As a senior, his assist average fell from 7.1 to 6.1 per game, but his three-point shot and free throw percentages rose from his prior years. He shot 45.1% versus 34.1% in three point shots the prior year, which had been a career best. Both his junior and senior seasons he took 164 attempts, but he made 74 as a senior versus just 56 as a junior. His free throw percentage also recovered a bit in his senior season moving to 72.4% from 70.7% but still below his sophomore effort of 76.4%. He finished second in the Big Ten in assists to Darius Morris, but also finished third in three point shooting percentage.

==Professional career==

===Europe===
On July 14, 2011, McCamey signed with Mersin Büyükşehir Belediyesi of the Turkish Basketball League. On December 8, 2011, he parted ways with Mersin after appearing in just seven games. On December 16, 2011, he signed with Hapoel Jerusalem. In January 2012, he left Hapoel after appearing in just four games.

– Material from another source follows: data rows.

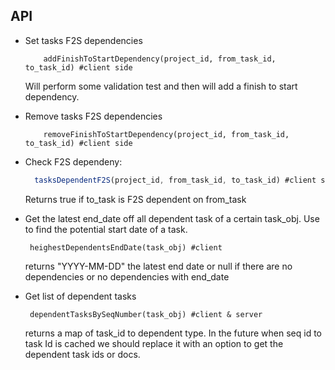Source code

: ## API
* Set tasks F2S dependencies

    ```
        addFinishToStartDependency(project_id, from_task_id, to_task_id) #client side
    ```
    Will perform some validation test and then will add a finish to start dependency.

* Remove tasks F2S dependencies

    ```
        removeFinishToStartDependency(project_id, from_task_id, to_task_id) #client side
    ```

  
* Check F2S dependeny:
    ```javascript
      tasksDependentF2S(project_id, from_task_id, to_task_id) #client side
    ```
    Returns true if to_task is F2S dependent on from_task
    
* Get the latest end_date off all dependent task of a certain task_obj. 
  Use to find the potential start date of a task. 

       heighestDependentsEndDate(task_obj) #client
       
  returns "YYYY-MM-DD"  the latest end date or null if there are no
  dependencies or no dependencies with end_date
  
* Get list of dependent tasks

       dependentTasksBySeqNumber(task_obj) #client & server

  returns a map of task_id to dependent type. In the future when seq id to task Id is cached
  we should replace it with an option to get the dependent task ids or docs.
         
  
 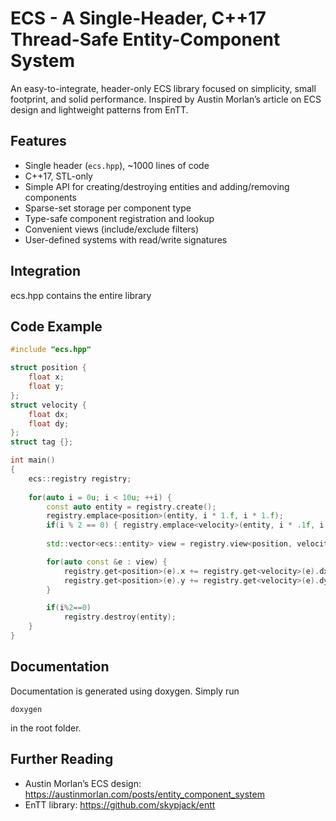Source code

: # ECS - A Single-Header, C++17 Thread-Safe Entity-Component System

An easy-to-integrate, header-only ECS library focused on simplicity, small footprint, and solid performance. Inspired by Austin Morlan’s article on ECS design and lightweight patterns from EnTT.

## Features

- Single header (`ecs.hpp`), ~1000 lines of code  
- C++17, STL-only  
- Simple API for creating/destroying entities and adding/removing components  
- Sparse-set storage per component type  
- Type-safe component registration and lookup  
- Convenient views (include/exclude filters)  
- User-defined systems with read/write signatures  

## Integration

ecs.hpp contains the entire library

## Code Example

```cpp
#include "ecs.hpp"

struct position {
    float x;
    float y;
};
struct velocity {
    float dx;
    float dy;
};
struct tag {};

int main()
{
    ecs::registry registry;
    
    for(auto i = 0u; i < 10u; ++i) {
        const auto entity = registry.create();
        registry.emplace<position>(entity, i * 1.f, i * 1.f);
        if(i % 2 == 0) { registry.emplace<velocity>(entity, i * .1f, i * .1f); }
        
        std::vector<ecs::entity> view = registry.view<position, velocity>(ecs::exclude_t<tag>{});

        for(auto const &e : view) {
            registry.get<position>(e).x += registry.get<velocity>(e).dx;
            registry.get<position>(e).y += registry.get<velocity>(e).dy;
        }

        if(i%2==0)
            registry.destroy(entity);
    }
}
```

## Documentation
Documentation is generated using doxygen. Simply run
```
doxygen
```
in the root folder.

## Further Reading

- Austin Morlan’s ECS design: https://austinmorlan.com/posts/entity_component_system  
- EnTT library: https://github.com/skypjack/entt
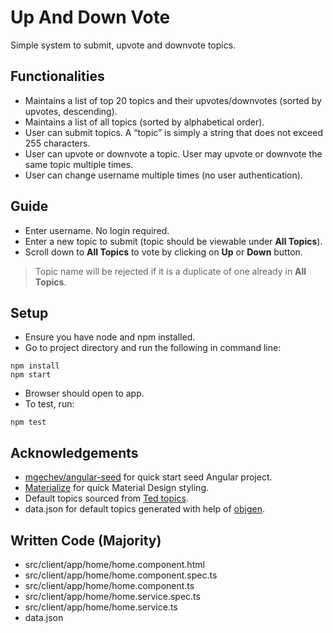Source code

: # Up And Down Vote

Simple system to submit, upvote and downvote topics.

## Functionalities
- Maintains a list of top 20 topics and their upvotes/downvotes (sorted by upvotes, descending).
- Maintains a list of all topics (sorted by alphabetical order).
- User can submit topics. A “topic” is simply a string that does not exceed 255 characters.
- User can upvote or downvote a topic. User may upvote or downvote the same topic multiple times.
- User can change username multiple times (no user authentication).

## Guide
- Enter username. No login required.
- Enter a new topic to submit (topic should be viewable under <b>All Topics</b>).
- Scroll down to <b>All Topics</b> to vote by clicking on <b>Up</b> or <b>Down</b> button.
> Topic name will be rejected if it is a duplicate of one already in <b>All Topics</b>.

## Setup 
- Ensure you have node and npm installed.
- Go to project directory and run the following in command line:
```
npm install
npm start
```
- Browser should open to app.
- To test, run:
```
npm test
```

## Acknowledgements
- [mgechev/angular-seed](https://github.com/mgechev/angular-seed) for quick start seed Angular project.
- [Materialize](http://materializecss.com/) for quick Material Design styling.
- Default topics sourced from [Ted topics](https://www.ted.com/topics).
- data.json for default topics generated with help of [objgen](http://objgen.com/json).

## Written Code (Majority)
- src/client/app/home/home.component.html
- src/client/app/home/home.component.spec.ts
- src/client/app/home/home.component.ts
- src/client/app/home/home.service.spec.ts
- src/client/app/home/home.service.ts
- data.json
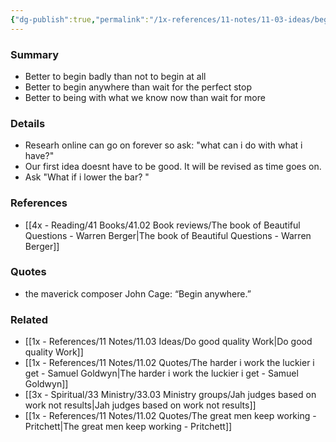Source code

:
 ```yaml
---
{"dg-publish":true,"permalink":"/1x-references/11-notes/11-03-ideas/begin-badly-anywhere/","title":"Begin badly anywhere","created":"2024-02-14T20:18:35.613+03:00","updated":"2024-02-14T20:18:35.613+03:00"}
---
```



### Summary
- Better to begin badly than not to begin at all
- Better to begin anywhere than wait for the perfect stop
- Better to being with what we know now than wait for more

### Details
- Researh online can go on forever so ask: "what can i do with what i have?"
- Our first idea doesnt have to be good. It will be revised as time goes on.
- Ask "What if i lower the bar? "

### References
- [[4x - Reading/41 Books/41.02 Book reviews/The book of Beautiful Questions - Warren Berger\|The book of Beautiful Questions - Warren Berger]]

### Quotes
- the maverick composer John Cage: “Begin anywhere.”

### Related
- [[1x - References/11 Notes/11.03 Ideas/Do good quality Work\|Do good quality Work]]
- [[1x - References/11 Notes/11.02 Quotes/The harder i work the luckier i get - Samuel Goldwyn\|The harder i work the luckier i get - Samuel Goldwyn]]
- [[3x - Spiritual/33 Ministry/33.03 Ministry groups/Jah judges based on work not results\|Jah judges based on work not results]]
- [[1x - References/11 Notes/11.02 Quotes/The great men keep working - Pritchett\|The great men keep working - Pritchett]]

===National Basketball Association===
In July 2012, McCamey joined the Chicago Bulls for the 2012 NBA Summer League. On September 25, 2012, he signed with the Houston Rockets. However, he was later waived by the Rockets on October 12, 2012. In November 2012, he was acquired by the Rio Grande Valley Vipers of the NBA Development League as an affiliate player of the Rockets. He played in games for the Vipers until December 21. On December 25, 2012, he was waived by the Vipers. Two days later, he was acquired by the Erie BayHawks and debuted with the team on December 28. On March 12, 2013, he was waived by the BayHawks. Later that month, he was acquired by the Fort Wayne Mad Ants.

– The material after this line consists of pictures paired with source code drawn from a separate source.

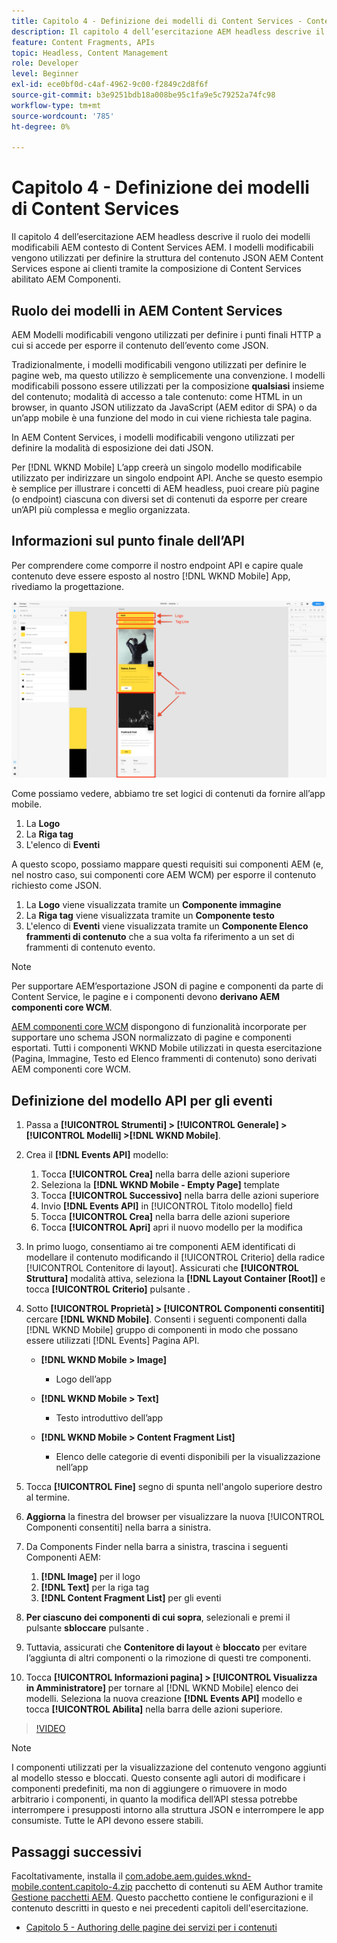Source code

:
 ```yaml
---
title: Capitolo 4 - Definizione dei modelli di Content Services - Content Services
description: Il capitolo 4 dell’esercitazione AEM headless descrive il ruolo dei modelli modificabili AEM contesto di Content Services AEM. I modelli modificabili vengono utilizzati per definire la struttura del contenuto JSON AEM Content Services in ultima analisi.
feature: Content Fragments, APIs
topic: Headless, Content Management
role: Developer
level: Beginner
exl-id: ece0bf0d-c4af-4962-9c00-f2849c2d8f6f
source-git-commit: b3e9251bdb18a008be95c1fa9e5c79252a74fc98
workflow-type: tm+mt
source-wordcount: '785'
ht-degree: 0%

---
```


# Capitolo 4 - Definizione dei modelli di Content Services

Il capitolo 4 dell’esercitazione AEM headless descrive il ruolo dei modelli modificabili AEM contesto di Content Services AEM. I modelli modificabili vengono utilizzati per definire la struttura del contenuto JSON AEM Content Services espone ai clienti tramite la composizione di Content Services abilitato AEM Componenti.

## Ruolo dei modelli in AEM Content Services

AEM Modelli modificabili vengono utilizzati per definire i punti finali HTTP a cui si accede per esporre il contenuto dell’evento come JSON.

Tradizionalmente, i modelli modificabili vengono utilizzati per definire le pagine web, ma questo utilizzo è semplicemente una convenzione. I modelli modificabili possono essere utilizzati per la composizione **qualsiasi** insieme del contenuto; modalità di accesso a tale contenuto: come HTML in un browser, in quanto JSON utilizzato da JavaScript (AEM editor di SPA) o da un’app mobile è una funzione del modo in cui viene richiesta tale pagina.

In AEM Content Services, i modelli modificabili vengono utilizzati per definire la modalità di esposizione dei dati JSON.

Per [!DNL WKND Mobile] L’app creerà un singolo modello modificabile utilizzato per indirizzare un singolo endpoint API. Anche se questo esempio è semplice per illustrare i concetti di AEM headless, puoi creare più pagine (o endpoint) ciascuna con diversi set di contenuti da esporre per creare un’API più complessa e meglio organizzata.

## Informazioni sul punto finale dell’API

Per comprendere come comporre il nostro endpoint API e capire quale contenuto deve essere esposto al nostro [!DNL WKND Mobile] App, rivediamo la progettazione.

![Decomposizione della pagina API degli eventi](./assets/chapter-4/design-to-component-mapping.png)

Come possiamo vedere, abbiamo tre set logici di contenuti da fornire all’app mobile.

1. La **Logo**
2. La **Riga tag**
3. L&#39;elenco di **Eventi**

A questo scopo, possiamo mappare questi requisiti sui componenti AEM (e, nel nostro caso, sui componenti core AEM WCM) per esporre il contenuto richiesto come JSON.

1. La **Logo** viene visualizzata tramite un **Componente immagine**
2. La **Riga tag** viene visualizzata tramite un **Componente testo**
3. L&#39;elenco di **Eventi** viene visualizzata tramite un **Componente Elenco frammenti di contenuto** che a sua volta fa riferimento a un set di frammenti di contenuto evento.

>[!NOTE]
>
>Per supportare AEM’esportazione JSON di pagine e componenti da parte di Content Service, le pagine e i componenti devono **derivano AEM componenti core WCM**.
>
>[AEM componenti core WCM](https://github.com/Adobe-Marketing-Cloud/aem-core-wcm-components) dispongono di funzionalità incorporate per supportare uno schema JSON normalizzato di pagine e componenti esportati. Tutti i componenti WKND Mobile utilizzati in questa esercitazione (Pagina, Immagine, Testo ed Elenco frammenti di contenuto) sono derivati AEM componenti core WCM.

## Definizione del modello API per gli eventi

1. Passa a **[!UICONTROL Strumenti] > [!UICONTROL Generale] > [!UICONTROL Modelli] >[!DNL WKND Mobile]**.

1. Crea il **[!DNL Events API]** modello:

   1. Tocca **[!UICONTROL Crea]** nella barra delle azioni superiore
   1. Seleziona la **[!DNL WKND Mobile - Empty Page]** template
   1. Tocca **[!UICONTROL Successivo]** nella barra delle azioni superiore
   1. Invio **[!DNL Events API]** in [!UICONTROL Titolo modello] field
   1. Tocca **[!UICONTROL Crea]** nella barra delle azioni superiore
   1. Tocca **[!UICONTROL Apri]** apri il nuovo modello per la modifica

1. In primo luogo, consentiamo ai tre componenti AEM identificati di modellare il contenuto modificando il [!UICONTROL Criterio] della radice [!UICONTROL Contenitore di layout]. Assicurati che **[!UICONTROL Struttura]** modalità attiva, seleziona la **[!DNL Layout Container \[Root\]]** e tocca **[!UICONTROL Criterio]** pulsante .
1. Sotto **[!UICONTROL Proprietà] > [!UICONTROL Componenti consentiti]** cercare **[!DNL WKND Mobile]**. Consenti i seguenti componenti dalla [!DNL WKND Mobile] gruppo di componenti in modo che possano essere utilizzati [!DNL Events] Pagina API.

   * **[!DNL WKND Mobile > Image]**

      * Logo dell’app
   * **[!DNL WKND Mobile > Text]**

      * Testo introduttivo dell’app
   * **[!DNL WKND Mobile > Content Fragment List]**

      * Elenco delle categorie di eventi disponibili per la visualizzazione nell’app



1. Tocca **[!UICONTROL Fine]** segno di spunta nell&#39;angolo superiore destro al termine.
1. **Aggiorna** la finestra del browser per visualizzare la nuova [!UICONTROL Componenti consentiti] nella barra a sinistra.
1. Da Components Finder nella barra a sinistra, trascina i seguenti Componenti AEM:
   1. **[!DNL Image]** per il logo
   2. **[!DNL Text]** per la riga tag
   3. **[!DNL Content Fragment List]** per gli eventi
1. **Per ciascuno dei componenti di cui sopra**, selezionali e premi il pulsante **sbloccare** pulsante .
1. Tuttavia, assicurati che **Contenitore di layout** è **bloccato** per evitare l’aggiunta di altri componenti o la rimozione di questi tre componenti.
1. Tocca **[!UICONTROL Informazioni pagina] > [!UICONTROL Visualizza in Amministratore]** per tornare al [!DNL WKND Mobile] elenco dei modelli. Seleziona la nuova creazione **[!DNL Events API]** modello e tocca **[!UICONTROL Abilita]** nella barra delle azioni superiore.

>[!VIDEO](https://video.tv.adobe.com/v/28342?quality=12&learn=on)

>[!NOTE]
>
> I componenti utilizzati per la visualizzazione del contenuto vengono aggiunti al modello stesso e bloccati. Questo consente agli autori di modificare i componenti predefiniti, ma non di aggiungere o rimuovere in modo arbitrario i componenti, in quanto la modifica dell’API stessa potrebbe interrompere i presupposti intorno alla struttura JSON e interrompere le app consumiste. Tutte le API devono essere stabili.

## Passaggi successivi

Facoltativamente, installa il [com.adobe.aem.guides.wknd-mobile.content.capitolo-4.zip](https://github.com/adobe/aem-guides-wknd-mobile/releases/latest) pacchetto di contenuti su AEM Author tramite [Gestione pacchetti AEM](http://localhost:4502/crx/packmgr/index.jsp). Questo pacchetto contiene le configurazioni e il contenuto descritti in questo e nei precedenti capitoli dell&#39;esercitazione.

* [Capitolo 5 - Authoring delle pagine dei servizi per i contenuti](./chapter-5.md)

In July 2013, McCamey joined the Minnesota Timberwolves for the 2013 NBA Summer League.

===Australia===
On August 27, 2013, McCamey signed a one-year deal with Cairns Taipans. In 28 games for the Taipans, he averaged 11.6 points, 3.3 rebounds and 2.9 assists per game.

===Japan===
In August 2014, McCamey signed with the Oita Heat Devils of the Japanese bj league. In 50 games for the Heat Devils, he averaged 12.9 points, 3.3 rebounds, 3.3 assists and 1.1 steals per game.

===Return to D-League===
On October 31, 2015, McCamey was selected by the Austin Spurs in the second round of the 2015 NBA Development League Draft. He made the opening night roster and averaged 9.4 points in 55 games during the 2015–16 season.

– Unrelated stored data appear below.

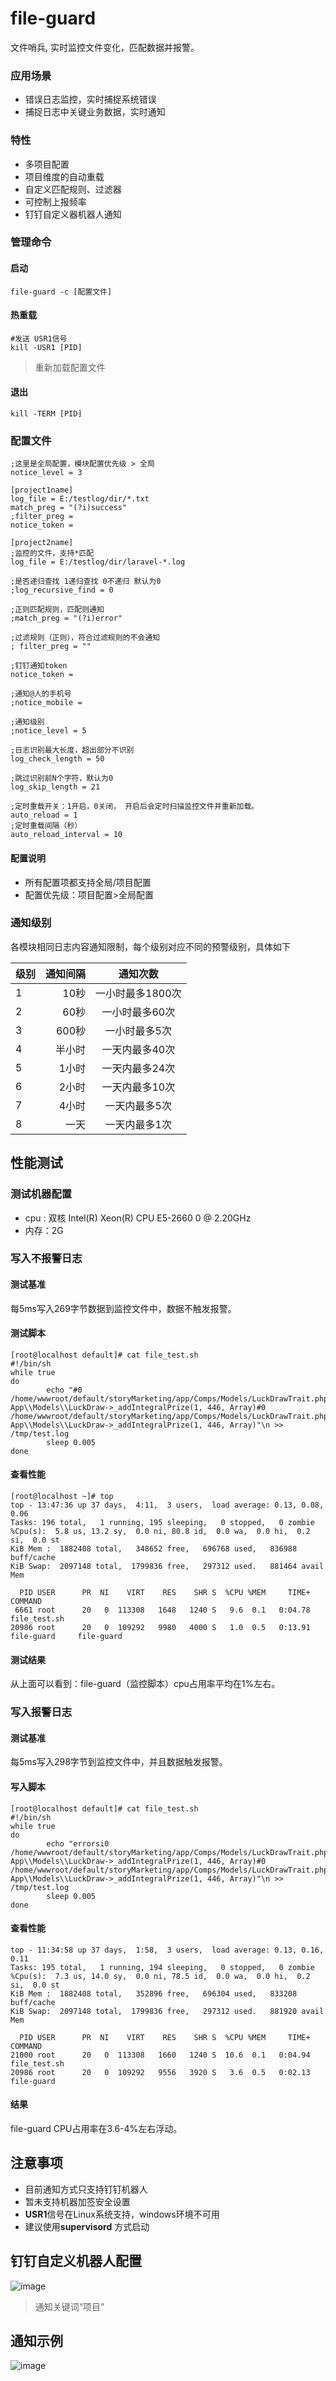 # file-guard
文件哨兵, 实时监控文件变化，匹配数据并报警。

### 应用场景
- 错误日志监控，实时捕捉系统错误
- 捕捉日志中关键业务数据，实时通知

### 特性
- 多项目配置
- 项目维度的自动重载
- 自定义匹配规则、过滤器
- 可控制上报频率
- 钉钉自定义器机器人通知

### 管理命令

#### 启动
```
file-guard -c [配置文件]
```

#### 热重载
```
#发送 USR1信号
kill -USR1 [PID]
```
> 重新加载配置文件

#### 退出
```
kill -TERM [PID]
```

### 配置文件

```
;这里是全局配置，模块配置优先级 > 全局
notice_level = 3

[project1name]
log_file = E:/testlog/dir/*.txt
match_preg = "(?i)success"
;filter_preg = 
notice_token = 

[project2name]
;监控的文件，支持*匹配
log_file = E:/testlog/dir/laravel-*.log

;是否递归查找 1递归查找 0不递归 默认为0
;log_recursive_find = 0

;正则匹配规则，匹配则通知
;match_preg = "(?i)error"

;过滤规则（正则），符合过滤规则的不会通知
; filter_preg = ""

;钉钉通知token
notice_token = 

;通知@人的手机号
;notice_mobile = 

;通知级别
;notice_level = 5

;日志识别最大长度，超出部分不识别
log_check_length = 50

;跳过识别前N个字符，默认为0
log_skip_length = 21

;定时重载开关：1开启，0关闭， 开启后会定时扫描监控文件并重新加载。
auto_reload = 1
;定时重载间隔（秒）
auto_reload_interval = 10
```
#### 配置说明
- 所有配置项都支持全局/项目配置
- 配置优先级：项目配置>全局配置

### 通知级别

各模块相同日志内容通知限制，每个级别对应不同的预警级别，具体如下

| 级别        | 通知间隔   |  通知次数  |
| --------   | -----:  | :----:  |
| 1        | 10秒   |   一小时最多1800次     |
| 2        |   60秒   |   一小时最多60次   |
| 3        |    600秒    |  一小时最多5次  |
| 4        |    半小时    |  一天内最多40次  |
| 5        |    1小时    |  一天内最多24次  |
| 6        |    2小时    |  一天内最多10次  |
| 7        |    4小时    | 一天内最多5次  |
| 8        |    一天    |  一天内最多1次  |

## 性能测试


### 测试机器配置
- cpu : 双核 Intel(R) Xeon(R) CPU E5-2660 0 @ 2.20GHz
- 内存：2G


### 写入不报警日志

#### 测试基准
每5ms写入269字节数据到监控文件中，数据不触发报警。

#### 测试脚本

```
[root@localhost default]# cat file_test.sh
#!/bin/sh
while true
do
        echo "#0 /home/wwwroot/default/storyMarketing/app/Comps/Models/LuckDrawTrait.php(162): App\\Models\\LuckDraw->_addIntegralPrize(1, 446, Array)#0 /home/wwwroot/default/storyMarketing/app/Comps/Models/LuckDrawTrait.php(162): App\\Models\\LuckDraw->_addIntegralPrize(1, 446, Array)"\n >> /tmp/test.log
        sleep 0.005
done
```

#### 查看性能
```
[root@localhost ~]# top
top - 13:47:36 up 37 days,  4:11,  3 users,  load average: 0.13, 0.08, 0.06
Tasks: 196 total,   1 running, 195 sleeping,   0 stopped,   0 zombie
%Cpu(s):  5.8 us, 13.2 sy,  0.0 ni, 80.8 id,  0.0 wa,  0.0 hi,  0.2 si,  0.0 st
KiB Mem :  1882408 total,   348652 free,   696768 used,   836988 buff/cache
KiB Swap:  2097148 total,  1799836 free,   297312 used.   881464 avail Mem 

  PID USER      PR  NI    VIRT    RES    SHR S  %CPU %MEM     TIME+ COMMAND                                                                                                                                                             
 6661 root      20   0  113308   1648   1240 S   9.6  0.1   0:04.78 file_test.sh                                                                                                                                                        
20986 root      20   0  109292   9980   4000 S   1.0  0.5   0:13.91 file-guard     file-guard 
```
#### 测试结果
从上面可以看到：file-guard（监控脚本）cpu占用率平均在1%左右。


### 写入报警日志
#### 测试基准

每5ms写入298字节到监控文件中，并且数据触发报警。
#### 写入脚本
```
[root@localhost default]# cat file_test.sh 
#!/bin/sh
while true
do
        echo "errorsi0 /home/wwwroot/default/storyMarketing/app/Comps/Models/LuckDrawTrait.php(162): App\\Models\\LuckDraw->_addIntegralPrize(1, 446, Array)#0 /home/wwwroot/default/storyMarketing/app/Comps/Models/LuckDrawTrait.php(162): App\\Models\\LuckDraw->_addIntegralPrize(1, 446, Array)"\n >> /tmp/test.log
        sleep 0.005
done
```

#### 查看性能

```
top - 11:34:58 up 37 days,  1:58,  3 users,  load average: 0.13, 0.16, 0.11
Tasks: 195 total,   1 running, 194 sleeping,   0 stopped,   0 zombie
%Cpu(s):  7.3 us, 14.0 sy,  0.0 ni, 78.5 id,  0.0 wa,  0.0 hi,  0.2 si,  0.0 st
KiB Mem :  1882408 total,   352896 free,   696304 used,   833208 buff/cache
KiB Swap:  2097148 total,  1799836 free,   297312 used.   881920 avail Mem 

  PID USER      PR  NI    VIRT    RES    SHR S  %CPU %MEM     TIME+ COMMAND                                                                                                                                                             
21000 root      20   0  113308   1660   1240 S  10.6  0.1   0:04.94 file_test.sh                                                                                                                                                        
20986 root      20   0  109292   9556   3920 S   3.6  0.5   0:02.13 file-guard  
```

#### 结果
file-guard CPU占用率在3.6-4%左右浮动。

## 注意事项
- 目前通知方式只支持钉钉机器人
- 暂未支持机器加签安全设置
- **USR1**信号在Linux系统支持，windows环境不可用
- 建议使用**supervisord** 方式启动

## 钉钉自定义机器人配置
![image](https://note.youdao.com/yws/public/resource/637e8ee93a9c3d09cafbea79599c657a/xmlnote/A283924347694E30BCEA087A9FAF1F6E/10664)
> 通知关键词“项目”

## 通知示例
![image](https://note.youdao.com/yws/public/resource/637e8ee93a9c3d09cafbea79599c657a/xmlnote/582DE12344084FB48A5BC46DD0C02B62/10662)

On October 29, 2016, McCamey was reacquired by the Spurs.

===Italy===
On June 17, 2017, McCamey signed with Fortitudo Pallacanestro Bologna of the Serie A2 Basket.

===Return to Austin===
On December 15, 2018, the Austin Spurs announced that they had re-signed McCamey.

==Personal==
McCamey is the son of Demetri McCamey Sr. and Sabrina Watson. He has three brothers and one sister. He was a member of the Jessie White Tumbling Team as a youngster.